Her Harold White Fellowship presentation on Thursday 22 June outlined Luce's long and distinguished life. He read Classics and English Literature at Cambridge, before being appointed lecturer in English at Government College, Rangoon in 1912. Influenced by a Burmese friend, the scholar Pe Maung Tin, he began his lifelong interest in Burmese culture, especially the art and architecture of the former capital, Pagan.

Dr Gutman outlined Luce's long and distinguished life. Gordon Hannington Luce was born the twelfth child of an Anglican minister in Gloucestershire, England. He read Classics and English Literature at Cambridge, before being appointed lecturer in English at Government College, Rangoon in 1912. Influenced by a Burmese friend, the scholar Pe Maung Tin, he began his lifelong interest in Burmese culture, especially the art and architecture of the former capital, Pagan. In 1915 he married Daw Tee Tee, sister of Pe Maung Tin. After the First World War he was passed over for promotion because the British authorities distrusted his pro-Burmese sympathies. Though he wanted to spend the rest of his life in Burma he was forced to flee twice; in 1942 during the Japanese invasion, and again in 1964, when the military regime expelled foreign residents. His final years were spent on the island of Jersey, where he continued to teach and carry out research.

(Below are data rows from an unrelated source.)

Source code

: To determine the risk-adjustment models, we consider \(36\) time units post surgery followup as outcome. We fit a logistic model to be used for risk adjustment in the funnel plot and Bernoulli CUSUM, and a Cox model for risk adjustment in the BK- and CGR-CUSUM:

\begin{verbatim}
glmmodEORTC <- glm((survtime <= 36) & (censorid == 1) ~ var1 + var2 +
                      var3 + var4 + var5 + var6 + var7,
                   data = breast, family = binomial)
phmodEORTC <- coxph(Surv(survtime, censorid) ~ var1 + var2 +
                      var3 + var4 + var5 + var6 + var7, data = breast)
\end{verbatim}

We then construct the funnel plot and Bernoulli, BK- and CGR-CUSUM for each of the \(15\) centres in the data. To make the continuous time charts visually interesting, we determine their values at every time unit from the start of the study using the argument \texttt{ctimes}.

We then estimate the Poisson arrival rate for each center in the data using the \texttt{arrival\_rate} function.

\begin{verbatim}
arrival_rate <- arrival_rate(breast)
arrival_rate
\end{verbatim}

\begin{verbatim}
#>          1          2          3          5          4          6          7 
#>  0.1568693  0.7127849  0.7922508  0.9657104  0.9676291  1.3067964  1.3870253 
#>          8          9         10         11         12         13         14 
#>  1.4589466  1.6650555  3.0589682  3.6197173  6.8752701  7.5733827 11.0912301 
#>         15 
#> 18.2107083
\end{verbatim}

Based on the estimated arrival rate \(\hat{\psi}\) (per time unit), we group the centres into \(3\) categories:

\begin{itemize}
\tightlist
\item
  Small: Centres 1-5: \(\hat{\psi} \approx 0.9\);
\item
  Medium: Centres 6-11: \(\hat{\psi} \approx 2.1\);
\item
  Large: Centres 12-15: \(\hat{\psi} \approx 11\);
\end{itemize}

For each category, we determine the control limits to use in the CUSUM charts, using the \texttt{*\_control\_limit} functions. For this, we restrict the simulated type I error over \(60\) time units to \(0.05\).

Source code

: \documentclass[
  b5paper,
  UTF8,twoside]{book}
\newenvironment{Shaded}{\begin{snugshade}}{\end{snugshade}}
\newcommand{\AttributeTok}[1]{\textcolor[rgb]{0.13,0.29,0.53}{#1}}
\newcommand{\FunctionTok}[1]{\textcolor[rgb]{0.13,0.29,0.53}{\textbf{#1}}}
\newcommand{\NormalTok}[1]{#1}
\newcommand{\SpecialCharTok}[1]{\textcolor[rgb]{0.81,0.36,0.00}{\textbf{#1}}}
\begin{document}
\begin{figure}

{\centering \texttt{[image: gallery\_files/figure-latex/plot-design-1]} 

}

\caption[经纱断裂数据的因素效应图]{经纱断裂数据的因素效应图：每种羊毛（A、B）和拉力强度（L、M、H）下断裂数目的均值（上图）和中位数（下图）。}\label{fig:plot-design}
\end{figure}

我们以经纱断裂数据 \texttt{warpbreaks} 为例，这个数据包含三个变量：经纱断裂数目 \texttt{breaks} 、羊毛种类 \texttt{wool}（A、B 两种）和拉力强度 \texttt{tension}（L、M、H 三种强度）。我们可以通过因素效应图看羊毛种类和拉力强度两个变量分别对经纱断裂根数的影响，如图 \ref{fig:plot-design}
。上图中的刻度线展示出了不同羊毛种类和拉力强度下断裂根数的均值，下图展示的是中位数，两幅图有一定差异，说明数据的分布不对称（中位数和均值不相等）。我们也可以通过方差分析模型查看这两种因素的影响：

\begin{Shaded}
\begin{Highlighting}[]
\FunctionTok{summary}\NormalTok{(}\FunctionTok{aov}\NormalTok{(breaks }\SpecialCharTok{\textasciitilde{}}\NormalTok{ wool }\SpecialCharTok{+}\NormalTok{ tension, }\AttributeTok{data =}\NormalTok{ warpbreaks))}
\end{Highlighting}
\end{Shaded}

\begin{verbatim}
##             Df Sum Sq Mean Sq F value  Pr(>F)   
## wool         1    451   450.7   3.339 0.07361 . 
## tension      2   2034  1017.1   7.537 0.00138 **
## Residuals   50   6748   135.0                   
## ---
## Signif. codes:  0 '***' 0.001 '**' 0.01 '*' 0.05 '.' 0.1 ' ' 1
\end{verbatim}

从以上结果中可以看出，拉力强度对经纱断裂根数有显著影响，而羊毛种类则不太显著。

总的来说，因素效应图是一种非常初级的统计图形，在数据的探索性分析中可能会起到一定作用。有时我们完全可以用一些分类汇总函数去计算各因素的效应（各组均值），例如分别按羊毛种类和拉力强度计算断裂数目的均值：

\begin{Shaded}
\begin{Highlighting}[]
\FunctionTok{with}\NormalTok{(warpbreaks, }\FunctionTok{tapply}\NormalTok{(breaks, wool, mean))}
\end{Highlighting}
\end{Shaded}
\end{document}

Dr Gutman worked with him on Jersey in 1974.

She mentioned Luce's important contributions in a wide range of fields, including linguistics, ethnography, literature, epigraphy and history. His three volume masterpiece, Old Burma - early Pagan, published in 1969, covers the history, art and architecture of Burma and its capital Pagan in the 11th and 12th centuries.

During her talk, Dr Gutman paid particular tribute to the eminent Burmese librarian and historian, U Thaw Kaung, who was awarded a fellowship by the National Library to improve the listing of the Luce papers.

Dr Gutman will complete her Harold White Fellowship in August. Her biography of Luce will be welcomed by scholars and students of Asian studies, as well as a wider audience interested in the intellectual history of the twentieth century.